Brooke Shields, inolvidable por su papel en El lago azul (1980), ha demostrado que por ella no pasan los años. Incluso que, como si se tratase de un buen vino, está cada vez más bella. Una espectacular figura muestra que, además, ser madre le sienta muy bien. La actriz interpretará en los escenarios londinense a la atolondrada asesina Roxie Hart, protagonista del prestigioso musical Chicago, aquel que llevó al cine el director Rob Marshall, en 2002, e interpretó para la gran pantalla Richard Gere, Catherine Zeta-Jones y Renée Zellweger (esta última en el mismo papel que Brooke Shields defenderá sobre los escenarios). El próximo 31 de mayo cumplirá la actriz cuarenta años y no se le ha ocurrido mejor forma que mostrar todo su potencial interpretativo y sensual sobre los escenarios... y en un trepidante musical.

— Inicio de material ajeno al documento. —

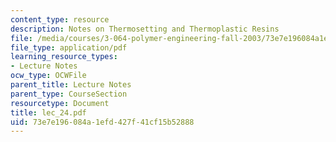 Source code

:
 ```yaml
---
content_type: resource
description: Notes on Thermosetting and Thermoplastic Resins
file: /media/courses/3-064-polymer-engineering-fall-2003/73e7e196084a1efd427f41cf15b52888_lec_24.pdf
file_type: application/pdf
learning_resource_types:
- Lecture Notes
ocw_type: OCWFile
parent_title: Lecture Notes
parent_type: CourseSection
resourcetype: Document
title: lec_24.pdf
uid: 73e7e196-084a-1efd-427f-41cf15b52888
---
```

La serenidad de los cuarenta
Después del éxito sin precedentes de El lago azul, una película seguida con devoción por adolescentes de todo el mundo, la actriz no encontró ningún título que pudiera hacer sombra a su primer éxito. En cuanto a su vida sentimental, en 1997 se casó con el tenista André Agassi. Dos años más tarde, en 1999, se separaron y la actriz pidió la nulidad matrimonial. La logró y pudo casarse por la Iglesia, tal como quería, con el guionista Chris Henchy. En mayo de 2003 lograron su sueño. Nació en Manhattan su primera hija, la pequeña Rowan Francis.
Brooke Shields se ha especializado en los últimos años en musicales. Ya ha triunfado en Broadway gracias a producciones como Cabaret, Grease o el éxito musical de Broadway de la pasada temporada, Wonderful Town.